* What to do
In the records below, tally each line that contains the word "linewidth" and give the total only.

[Opening Information given section]

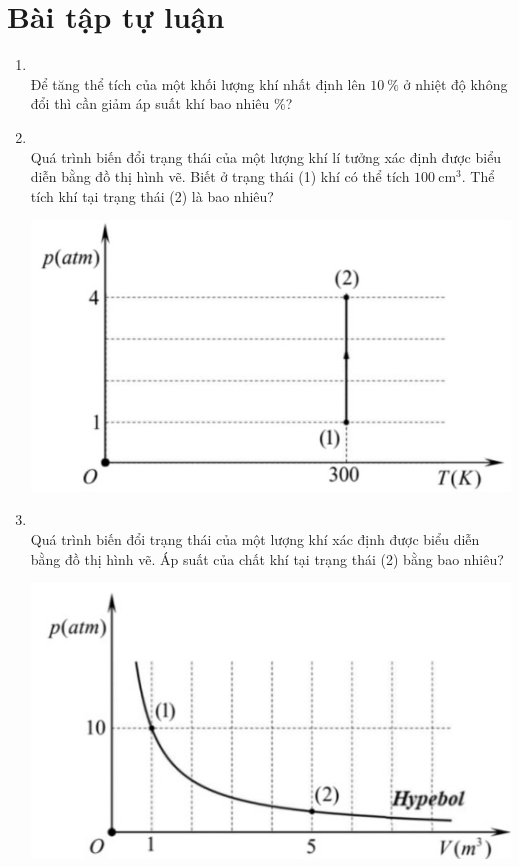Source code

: \section{Bài tập tự luận}
\begin{enumerate}[label=\bfseries Câu \arabic*:, leftmargin=1.7cm]
	
	\item{}\\
	Để tăng thể tích của một khối lượng khí nhất định lên $\SI{10}{\percent}$ ở nhiệt độ không đổi thì cần giảm áp suất khí bao nhiêu $\si{\percent}$?

\item {}\\
Quá trình biến đổi trạng thái của một lượng khí lí tưởng xác định được biểu diễn bằng đồ thị hình vẽ. Biết ở trạng thái (1) khí có thể tích $\SI{100}{\centi\meter^3}$. Thể tích khí tại trạng thái (2) là bao nhiêu?
\begin{center}
	\includegraphics[width=0.45\linewidth]{../figs/VN12-Y24-PH-SYL-010P-1}
\end{center}

\item{}\\
Quá trình biến đổi trạng thái của một lượng khí xác định được biểu diễn bằng đồ thị hình vẽ. Áp suất của chất khí tại trạng thái (2) bằng bao nhiêu?
\begin{center}
	\includegraphics[width=0.45\linewidth]{../figs/VN12-Y24-PH-SYL-010P-2}
\end{center}


\end{enumerate}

[Closing Information given section]

* Answer section
2